Required work - Only a number is expected: how many lines in these records mention the word "ManuelSanchezUribe"?

(Stored data)
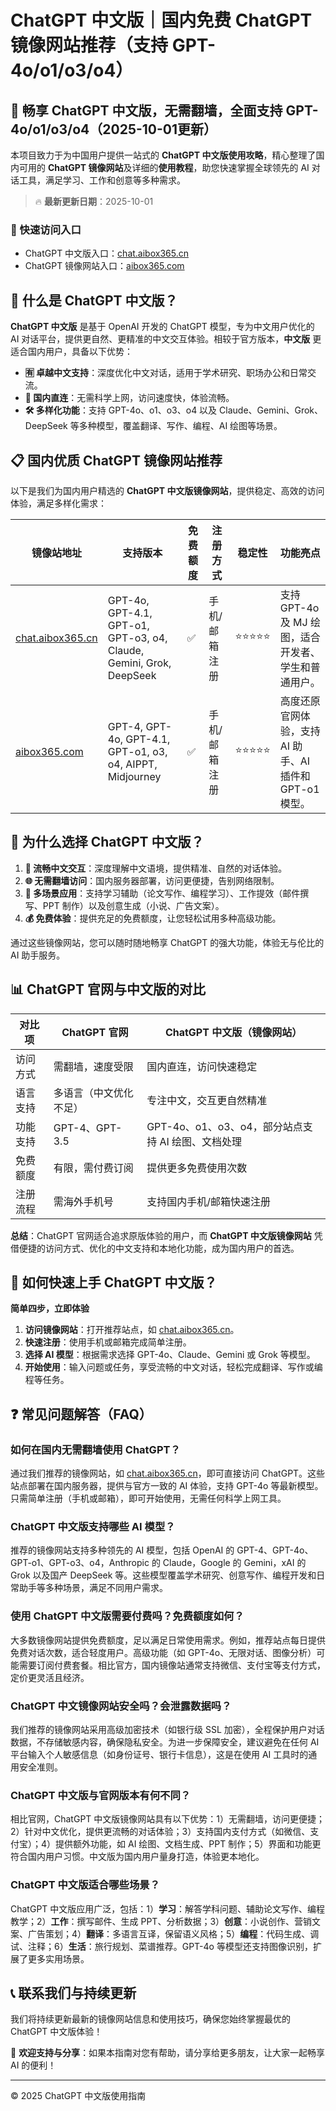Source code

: # ChatGPT 中文版｜国内免费 ChatGPT 镜像网站推荐（支持 GPT-4o/o1/o3/o4）

## 📢 畅享 ChatGPT 中文版，无需翻墙，全面支持 GPT-4o/o1/o3/o4（2025-10-01更新）

本项目致力于为中国用户提供一站式的 **ChatGPT 中文版使用攻略**，精心整理了国内可用的 **ChatGPT 镜像网站**及详细的**使用教程**，助您快速掌握全球领先的 AI 对话工具，满足学习、工作和创意等多种需求。

> 🔥 **最新更新日期**：2025-10-01

### 🚀 快速访问入口

- ChatGPT 中文版入口：[chat.aibox365.cn](https://chat.aibox365.cn)  
- ChatGPT 镜像网站入口：[aibox365.com](https://aibox365.com)

## 🤔 什么是 ChatGPT 中文版？

**ChatGPT 中文版** 是基于 OpenAI 开发的 ChatGPT 模型，专为中文用户优化的 AI 对话平台，提供更自然、更精准的中文交互体验。相较于官方版本，**中文版** 更适合国内用户，具备以下优势：

- **🈶 卓越中文支持**：深度优化中文对话，适用于学术研究、职场办公和日常交流。  
- **🚀 国内直连**：无需科学上网，访问速度快，体验流畅。  
- **🛠️ 多样化功能**：支持 GPT-4o、o1、o3、o4 以及 Claude、Gemini、Grok、DeepSeek 等多种模型，覆盖翻译、写作、编程、AI 绘图等场景。

## 📋 国内优质 ChatGPT 镜像网站推荐

以下是我们为国内用户精选的 **ChatGPT 中文版镜像网站**，提供稳定、高效的访问体验，满足多样化需求：

| 镜像站地址 | 支持版本 | 免费额度 | 注册方式 | 稳定性 | 功能亮点 |
|------------|----------|----------|----------|--------|----------|
| [chat.aibox365.cn](https://chat.aibox365.cn) | GPT-4o, GPT-4.1, GPT-o1, GPT-o3, o4, Claude, Gemini, Grok, DeepSeek | ✅ | 手机/邮箱注册 | ⭐⭐⭐⭐⭐ | 支持 GPT-4o 及 MJ 绘图，适合开发者、学生和普通用户。 |
| [aibox365.com](https://aibox365.com) | GPT-4, GPT-4o, GPT-4.1, GPT-o1, o3, o4, AIPPT, Midjourney | ✅ | 手机/邮箱注册 | ⭐⭐⭐⭐⭐ | 高度还原官网体验，支持 AI 助手、AI 插件和 GPT-o1 模型。 |

## 🌟 为什么选择 ChatGPT 中文版？

1. **📝 流畅中文交互**：深度理解中文语境，提供精准、自然的对话体验。  
2. **🌐 无需翻墙访问**：国内服务器部署，访问更便捷，告别网络限制。  
3. **🎯 多场景应用**：支持学习辅助（论文写作、编程学习）、工作提效（邮件撰写、PPT 制作）以及创意生成（小说、广告文案）。  
4. **💰 免费体验**：提供充足的免费额度，让您轻松试用多种高级功能。

通过这些镜像网站，您可以随时随地畅享 ChatGPT 的强大功能，体验无与伦比的 AI 助手服务。

## 📊 ChatGPT 官网与中文版的对比

| 对比项 | ChatGPT 官网 | ChatGPT 中文版（镜像网站） |
|--------|--------------|----------------------------|
| 访问方式 | 需翻墙，速度受限 | 国内直连，访问快速稳定 |
| 语言支持 | 多语言（中文优化不足） | 专注中文，交互更自然精准 |
| 功能支持 | GPT-4、GPT-3.5 | GPT-4o、o1、o3、o4，部分站点支持 AI 绘图、文档处理 |
| 免费额度 | 有限，需付费订阅 | 提供更多免费使用次数 |
| 注册流程 | 需海外手机号 | 支持国内手机/邮箱快速注册 |

**总结**：ChatGPT 官网适合追求原版体验的用户，而 **ChatGPT 中文版镜像网站** 凭借便捷的访问方式、优化的中文支持和本地化功能，成为国内用户的首选。

## 📝 如何快速上手 ChatGPT 中文版？

**简单四步，立即体验**

1. **访问镜像网站**：打开推荐站点，如 [chat.aibox365.cn](https://chat.aibox365.cn)。  
2. **快速注册**：使用手机或邮箱完成简单注册。  
3. **选择 AI 模型**：根据需求选择 GPT-4o、Claude、Gemini 或 Grok 等模型。  
4. **开始使用**：输入问题或任务，享受流畅的中文对话，轻松完成翻译、写作或编程等任务。

## ❓ 常见问题解答（FAQ）

### 如何在国内无需翻墙使用 ChatGPT？

通过我们推荐的镜像网站，如 [chat.aibox365.cn](https://chat.aibox365.cn)，即可直接访问 ChatGPT。这些站点部署在国内服务器，提供与官方一致的 AI 体验，支持 GPT-4o 等最新模型。只需简单注册（手机或邮箱），即可开始使用，无需任何科学上网工具。

### ChatGPT 中文版支持哪些 AI 模型？

推荐的镜像网站支持多种领先的 AI 模型，包括 OpenAI 的 GPT-4、GPT-4o、GPT-o1、GPT-o3、o4，Anthropic 的 Claude，Google 的 Gemini，xAI 的 Grok 以及国产 DeepSeek 等。这些模型覆盖学术研究、创意写作、编程开发和日常助手等多种场景，满足不同用户需求。

### 使用 ChatGPT 中文版需要付费吗？免费额度如何？

大多数镜像网站提供免费额度，足以满足日常使用需求。例如，推荐站点每日提供免费对话次数，适合轻度用户。高级功能（如 GPT-4o、无限对话、图像分析）可能需要订阅付费套餐。相比官方，国内镜像站通常支持微信、支付宝等支付方式，定价更灵活且经济。

### ChatGPT 中文镜像网站安全吗？会泄露数据吗？

我们推荐的镜像网站采用高级加密技术（如银行级 SSL 加密），全程保护用户对话数据，不存储敏感内容，确保隐私安全。为进一步保障安全，建议避免在任何 AI 平台输入个人敏感信息（如身份证号、银行卡信息），这是在使用 AI 工具时的通用安全准则。

### ChatGPT 中文版与官网版本有何不同？

相比官网，ChatGPT 中文版镜像网站具有以下优势：1）无需翻墙，访问更便捷；2）针对中文优化，提供更流畅的对话体验；3）支持国内支付方式（如微信、支付宝）；4）提供额外功能，如 AI 绘图、文档生成、PPT 制作；5）界面和功能更符合国内用户习惯。中文版为国内用户量身打造，体验更本地化。

### ChatGPT 中文版适合哪些场景？

ChatGPT 中文版应用广泛，包括：1）**学习**：解答学科问题、辅助论文写作、编程教学；2）**工作**：撰写邮件、生成 PPT、分析数据；3）**创意**：小说创作、营销文案、广告策划；4）**翻译**：多语言互译，保留语义风格；5）**编程**：代码生成、调试、注释；6）**生活**：旅行规划、菜谱推荐。GPT-4o 等模型还支持图像识别，扩展了更多实用场景。

## 📞 联系我们与持续更新

我们将持续更新最新的镜像网站信息和使用技巧，确保您始终掌握最优的 ChatGPT 中文版体验！

🌟 **欢迎支持与分享**：如果本指南对您有帮助，请分享给更多朋友，让大家一起畅享 AI 的便利！

---

© 2025 ChatGPT 中文版使用指南
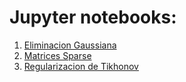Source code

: # Jupyter notebooks:
1. [Eliminacion Gaussiana](https://github.com/ManuelSanchezUribe/IMT2111/blob/main/Jupyter/Gaussian%20Elimination.ipynb)
2. [Matrices Sparse](https://github.com/ManuelSanchezUribe/IMT2111/blob/main/Jupyter/Sparse%Matric4es-Copy1.ipynb)
3. [Regularizacion de Tikhonov](https://github.com/ManuelSanchezUribe/IMT2111/blob/main/Jupyter/Tikhonov%Regularization.ipynb)
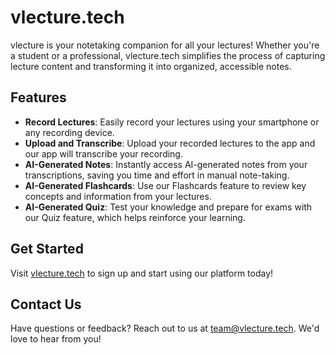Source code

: # vlecture.tech

vlecture is your notetaking companion for all your lectures! Whether you're a student or a professional, vlecture.tech simplifies the process of capturing lecture content and transforming it into organized, accessible notes.

## Features

- **Record Lectures**: Easily record your lectures using your smartphone or any recording device.
- **Upload and Transcribe**: Upload your recorded lectures to the app and our app will transcribe your recording.
- **AI-Generated Notes**: Instantly access AI-generated notes from your transcriptions, saving you time and effort in manual note-taking.
- **AI-Generated Flashcards**: Use our Flashcards feature to review key concepts and information from your lectures.
- **AI-Generated Quiz**: Test your knowledge and prepare for exams with our Quiz feature, which helps reinforce your learning.

## Get Started

Visit [vlecture.tech](https://www.vlecture.tech) to sign up and start using our platform today!

## Contact Us

Have questions or feedback? Reach out to us at [team@vlecture.tech](mailto:team@vlecture.tech). We'd love to hear from you!
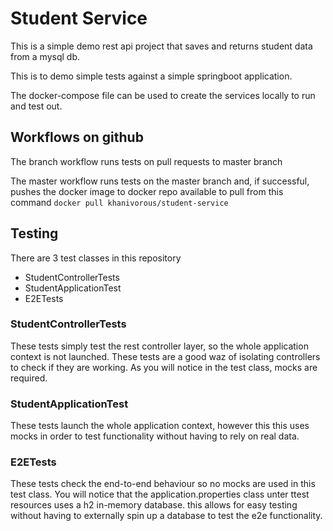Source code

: # Student Service

This is a simple demo rest api project that saves and returns student data from a mysql db.

This is to demo simple tests against a simple springboot application.

The docker-compose file can be used to create the services locally to run and test out.

## Workflows on github

The branch workflow runs tests on pull requests to master branch

The master workflow runs tests on the master branch and, if successful, pushes the docker image to docker repo 
available to pull from this command `docker pull khanivorous/student-service`

## Testing
There are 3 test classes in this repository

- StudentControllerTests
- StudentApplicationTest
- E2ETests

### StudentControllerTests

These tests simply test the rest controller layer, so the whole application context is not launched. 
These tests are a good waz of isolating controllers to check if they are working. As you will notice in the test class, mocks are required.

### StudentApplicationTest

These tests launch the whole application context, however this this uses mocks in order to test functionality without having to rely on real data.

### E2ETests

These tests check the end-to-end behaviour so no mocks are used in this test class. You will notice that the application.properties class unter ttest resources
uses a h2 in-memory database. this allows for easy testing without having to externally spin up a database to test the e2e functionality.



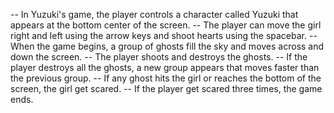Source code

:-- In Yuzuki's game, the player controls a character called Yuzuki that appears at the bottom
center of the screen. 
-- The player can move the girl right and left using the arrow keys and shoot hearts using the spacebar. 
-- When the game begins, a group of ghosts fill the sky and moves across and down the screen. 
-- The player shoots and destroys the ghosts. 
-- If the player destroys all the ghosts, a new group appears that moves faster than the 
previous group. 
-- If any ghost hits the girl or reaches the bottom of the screen, the girl get scared. 
-- If the player get scared three times, the game ends.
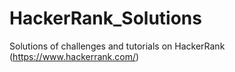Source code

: # HackerRank_Solutions
Solutions of challenges and tutorials on HackerRank (https://www.hackerrank.com/)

Your response - 3